Tarragona Amphitheatre is a Roman amphitheatre in the city of Tarraco, now Tarragona, in the Catalonia region of north-east Spain. It was built in the 2nd century AD, sited close to the forum of this provincial capital.[1]

The amphitheatre could house up to 15,000 spectators, and measured 130 by 102 metres (427 ft × 335 ft).


It was built at the end of 1st century AD and the start of 2nd century AD, down from the walls and facing the sea. There are remains of a large inscription dating to the reign of Elagabalus (3rd century AD) and located in the podium.

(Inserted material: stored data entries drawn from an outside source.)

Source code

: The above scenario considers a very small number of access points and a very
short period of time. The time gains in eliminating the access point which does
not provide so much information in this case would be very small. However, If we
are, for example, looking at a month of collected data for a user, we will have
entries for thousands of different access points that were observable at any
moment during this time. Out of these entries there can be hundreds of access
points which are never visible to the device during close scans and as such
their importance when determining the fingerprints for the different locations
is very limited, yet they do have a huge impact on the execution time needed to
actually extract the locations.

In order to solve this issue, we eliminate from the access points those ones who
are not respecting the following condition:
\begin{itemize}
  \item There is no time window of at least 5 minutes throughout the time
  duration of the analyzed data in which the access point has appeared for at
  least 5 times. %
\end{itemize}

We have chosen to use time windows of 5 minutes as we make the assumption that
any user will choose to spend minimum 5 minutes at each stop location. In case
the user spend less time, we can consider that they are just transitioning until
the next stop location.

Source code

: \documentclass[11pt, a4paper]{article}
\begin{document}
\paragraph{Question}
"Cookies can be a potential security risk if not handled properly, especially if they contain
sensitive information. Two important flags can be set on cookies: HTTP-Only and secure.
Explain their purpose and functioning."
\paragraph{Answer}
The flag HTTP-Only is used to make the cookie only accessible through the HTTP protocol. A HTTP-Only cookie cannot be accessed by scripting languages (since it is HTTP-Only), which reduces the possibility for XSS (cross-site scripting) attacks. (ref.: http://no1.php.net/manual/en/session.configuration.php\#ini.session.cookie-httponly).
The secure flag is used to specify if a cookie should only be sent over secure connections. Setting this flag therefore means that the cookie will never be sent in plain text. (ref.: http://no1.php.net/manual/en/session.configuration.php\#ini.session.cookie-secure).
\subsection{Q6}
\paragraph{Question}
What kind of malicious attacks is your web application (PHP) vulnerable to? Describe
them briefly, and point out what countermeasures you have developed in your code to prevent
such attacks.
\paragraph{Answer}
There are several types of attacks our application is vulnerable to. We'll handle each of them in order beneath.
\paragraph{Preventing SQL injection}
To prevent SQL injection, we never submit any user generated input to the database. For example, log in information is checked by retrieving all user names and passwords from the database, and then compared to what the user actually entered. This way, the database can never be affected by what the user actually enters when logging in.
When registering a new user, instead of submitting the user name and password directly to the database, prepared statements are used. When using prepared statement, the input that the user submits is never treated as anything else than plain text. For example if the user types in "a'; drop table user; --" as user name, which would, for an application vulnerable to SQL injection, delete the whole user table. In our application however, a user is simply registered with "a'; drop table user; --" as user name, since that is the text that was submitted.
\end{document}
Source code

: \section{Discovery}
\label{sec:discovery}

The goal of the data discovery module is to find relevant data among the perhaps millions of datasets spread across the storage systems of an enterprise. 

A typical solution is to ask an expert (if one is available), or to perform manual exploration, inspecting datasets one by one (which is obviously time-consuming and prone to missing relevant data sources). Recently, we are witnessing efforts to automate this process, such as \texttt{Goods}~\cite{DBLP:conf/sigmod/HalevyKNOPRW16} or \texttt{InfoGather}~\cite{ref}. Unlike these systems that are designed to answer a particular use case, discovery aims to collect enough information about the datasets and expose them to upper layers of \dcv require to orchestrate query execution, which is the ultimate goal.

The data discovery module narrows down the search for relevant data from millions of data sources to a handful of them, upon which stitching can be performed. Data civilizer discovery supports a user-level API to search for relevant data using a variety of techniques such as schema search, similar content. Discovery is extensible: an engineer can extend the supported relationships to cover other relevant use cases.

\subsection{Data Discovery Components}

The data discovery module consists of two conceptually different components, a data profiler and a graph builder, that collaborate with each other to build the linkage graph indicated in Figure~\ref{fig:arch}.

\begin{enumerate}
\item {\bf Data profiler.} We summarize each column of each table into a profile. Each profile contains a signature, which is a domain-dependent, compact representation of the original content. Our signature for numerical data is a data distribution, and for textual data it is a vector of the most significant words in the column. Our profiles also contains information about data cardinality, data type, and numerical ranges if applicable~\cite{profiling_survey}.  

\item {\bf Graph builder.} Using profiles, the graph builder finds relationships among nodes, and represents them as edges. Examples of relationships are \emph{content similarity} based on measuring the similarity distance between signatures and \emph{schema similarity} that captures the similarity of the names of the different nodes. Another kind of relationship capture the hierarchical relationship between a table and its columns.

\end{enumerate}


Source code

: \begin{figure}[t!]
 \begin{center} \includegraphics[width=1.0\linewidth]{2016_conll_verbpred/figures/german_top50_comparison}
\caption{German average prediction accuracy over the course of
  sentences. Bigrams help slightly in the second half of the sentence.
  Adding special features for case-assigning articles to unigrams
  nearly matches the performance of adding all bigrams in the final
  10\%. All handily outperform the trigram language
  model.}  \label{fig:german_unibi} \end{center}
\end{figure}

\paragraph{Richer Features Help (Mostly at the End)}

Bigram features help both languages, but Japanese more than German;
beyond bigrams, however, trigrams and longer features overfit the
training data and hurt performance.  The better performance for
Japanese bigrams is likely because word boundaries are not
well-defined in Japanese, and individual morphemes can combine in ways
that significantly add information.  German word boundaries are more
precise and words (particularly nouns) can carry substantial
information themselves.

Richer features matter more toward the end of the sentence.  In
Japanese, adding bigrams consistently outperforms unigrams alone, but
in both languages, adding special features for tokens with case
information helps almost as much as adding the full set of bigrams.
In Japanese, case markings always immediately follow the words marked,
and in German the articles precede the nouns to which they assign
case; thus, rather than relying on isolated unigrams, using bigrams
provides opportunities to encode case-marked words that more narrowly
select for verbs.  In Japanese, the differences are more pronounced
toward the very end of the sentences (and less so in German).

In 259, during the persecution of Christians by Emperor Valerian, the city's bishop, Fructuosus, and his deacons, Augurius and Eulogius, were burned alive. After Christianity became the official religion of the empire, the amphitheatre lost its original functions. The following years some of the building's stones were used to build a basilica to commemorate the three martyrs. Tombs were excavated in the arena and funerary mausoleums were annexed to the church.

The Islamic invasion of Spain started a period of abandonment of the area, which lasted until the 12th century, when a church was built over the remains of the Visigothic church, in Romanesque style. This was demolished in 1915.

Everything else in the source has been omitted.